How crypto capital gains tax works
The IRS treats cryptocurrency as property, not currency. Every time you sell, trade, or spend crypto, you trigger a taxable event. Your gain or loss is the difference between what you received and your original cost basis.
Short-term vs long-term rates
If you hold for 12 months or less, the gain is short-term and taxed at your regular income rate (10–37%). Hold for more than 12 months and it's long-term, taxed at a preferential rate of 0%, 15%, or 20% depending on total income. The difference can be substantial — this is why timing a sale matters.
2026 long-term capital gains rates
- 0% — single filers under $48,350; married under $96,700.
- 15% — single $48,350–$533,400; married $96,700–$600,050.
- 20% — above those thresholds.
How to reduce your crypto tax bill
- Hold more than a year before selling to qualify for long-term rates.
- Harvest losses — sell coins that are down to offset gains from winning trades.
- Specific identification — when selling part of a lot, you can identify which coins you're selling (e.g., the highest-cost lot) to minimize gain.
Frequently asked questions
Do I owe taxes if I just hold and don't sell?
No.
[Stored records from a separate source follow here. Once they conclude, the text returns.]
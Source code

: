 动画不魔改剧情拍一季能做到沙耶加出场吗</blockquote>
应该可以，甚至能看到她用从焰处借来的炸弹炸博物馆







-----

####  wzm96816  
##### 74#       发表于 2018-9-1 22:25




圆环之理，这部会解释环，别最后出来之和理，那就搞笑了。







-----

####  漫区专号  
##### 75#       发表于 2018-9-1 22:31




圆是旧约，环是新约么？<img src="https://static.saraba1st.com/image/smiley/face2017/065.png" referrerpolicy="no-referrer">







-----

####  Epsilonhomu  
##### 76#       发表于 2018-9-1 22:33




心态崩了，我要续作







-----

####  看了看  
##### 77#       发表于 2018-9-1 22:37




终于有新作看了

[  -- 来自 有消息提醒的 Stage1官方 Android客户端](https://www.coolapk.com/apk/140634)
Holding crypto is not a taxable event. You only owe tax when you sell, trade, or otherwise dispose of it.
What if I moved crypto between my own wallets?
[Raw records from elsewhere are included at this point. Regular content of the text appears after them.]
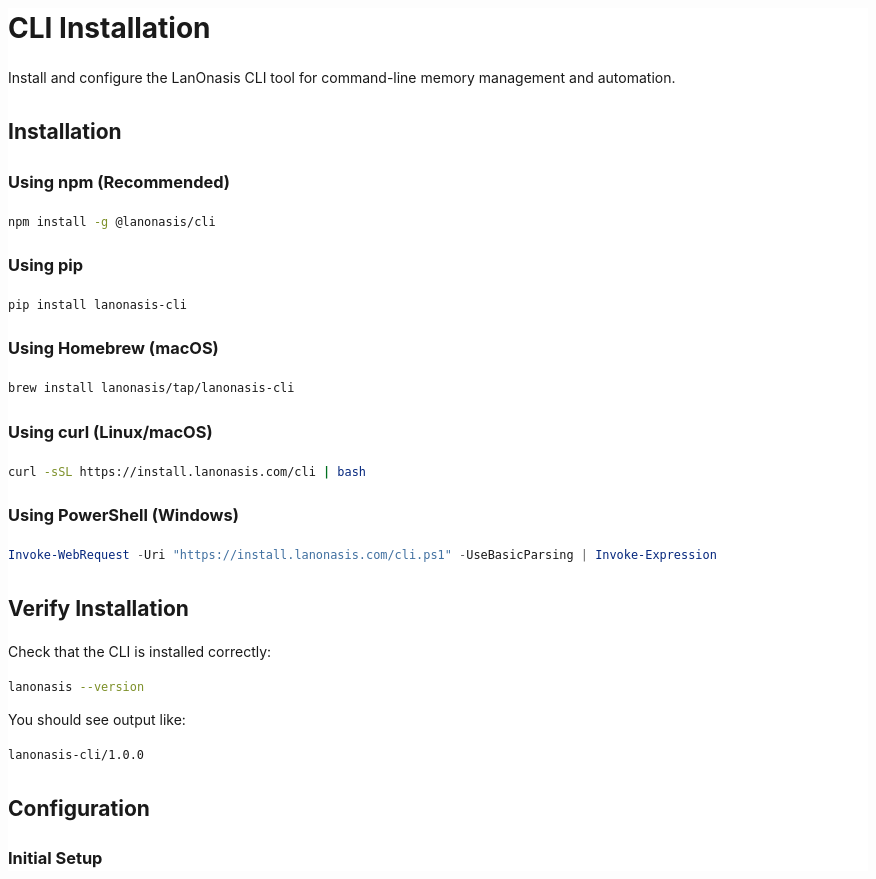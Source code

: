 # CLI Installation

Install and configure the LanOnasis CLI tool for command-line memory management and automation.

## Installation

### Using npm (Recommended)

```bash
npm install -g @lanonasis/cli
```

### Using pip

```bash
pip install lanonasis-cli
```

### Using Homebrew (macOS)

```bash
brew install lanonasis/tap/lanonasis-cli
```

### Using curl (Linux/macOS)

```bash
curl -sSL https://install.lanonasis.com/cli | bash
```

### Using PowerShell (Windows)

```powershell
Invoke-WebRequest -Uri "https://install.lanonasis.com/cli.ps1" -UseBasicParsing | Invoke-Expression
```

## Verify Installation

Check that the CLI is installed correctly:

```bash
lanonasis --version
```

You should see output like:
```
lanonasis-cli/1.0.0
```

## Configuration

### Initial Setup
Transferring between your own wallets is not a taxable event. You only trigger taxes when you sell or exchange for another asset.
Is this data saved?
No. Everything runs locally in your browser. Nothing is stored or sent anywhere.
For educational and estimation purposes only; not tax advice. Crypto tax rules are complex and change frequently. Consult a qualified tax professional or crypto tax software for your actual filing.